> _Problem requirements_: Please copy out the full listing that follows exactly; no picture belongs in the copy.

> _Data_:
━━━━━━━━━━━━━━━━━━━━━━━━━━━━━━

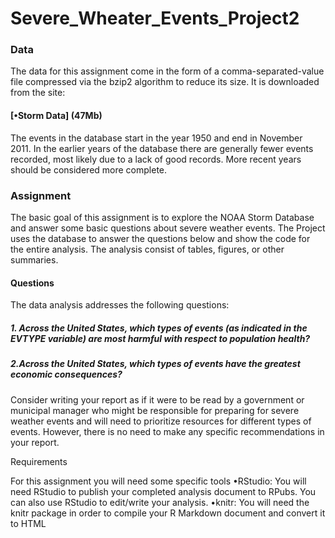 # Severe_Wheater_Events_Project2
### Data

The data for this assignment come in the form of a comma-separated-value file compressed via the bzip2 algorithm to reduce its size. It is downloaded from the site:
#### [•Storm Data] (47Mb)


The events in the database start in the year 1950 and end in November 2011. In the earlier years of the database there are generally fewer events recorded, most likely due to a lack of good records. More recent years should be considered more complete.

### Assignment

The basic goal of this assignment is to explore the NOAA Storm Database and answer some basic questions about severe weather events. The Project uses the database to answer the questions below and show the code for the entire analysis. The analysis consist of tables, figures, or other summaries. 

#### Questions

The data analysis addresses the following questions:

##### 1. Across the United States, which types of events (as indicated in the EVTYPE variable) are most harmful with respect to population health?
##### 2.Across the United States, which types of events have the greatest economic consequences?

Consider writing your report as if it were to be read by a government or municipal manager who might be responsible for preparing for severe weather events and will need to prioritize resources for different types of events. However, there is no need to make any specific recommendations in your report.

Requirements

For this assignment you will need some specific tools
•RStudio: You will need RStudio to publish your completed analysis document to RPubs. You can also use RStudio to edit/write your analysis.
•knitr: You will need the knitr package in order to compile your R Markdown document and convert it to HTML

━━━━━━━━━━━━━━━━━━━━━━━━━━━━━━

> _Exercise answer_:
 # Severe_Wheater_Events_Project2
### Data

The data for this assignment come in the form of a comma-separated-value file compressed via the bzip2 algorithm to reduce its size. It is downloaded from the site:
#### [•Storm Data] (47Mb)


The events in the database start in the year 1950 and end in November 2011. In the earlier years of the database there are generally fewer events recorded, most likely due to a lack of good records. More recent years should be considered more complete.

### Assignment

The basic goal of this assignment is to explore the NOAA Storm Database and answer some basic questions about severe weather events. The Project uses the database to answer the questions below and show the code for the entire analysis. The analysis consist of tables, figures, or other summaries. 

#### Questions

The data analysis addresses the following questions:

##### 1. Across the United States, which types of events (as indicated in the EVTYPE variable) are most harmful with respect to population health?
##### 2.Across the United States, which types of events have the greatest economic consequences?

Consider writing your report as if it were to be read by a government or municipal manager who might be responsible for preparing for severe weather events and will need to prioritize resources for different types of events. However, there is no need to make any specific recommendations in your report.

Requirements

For this assignment you will need some specific tools
•RStudio: You will need RStudio to publish your completed analysis document to RPubs. You can also use RStudio to edit/write your analysis.
•knitr: You will need the knitr package in order to compile your R Markdown document and convert it to HTML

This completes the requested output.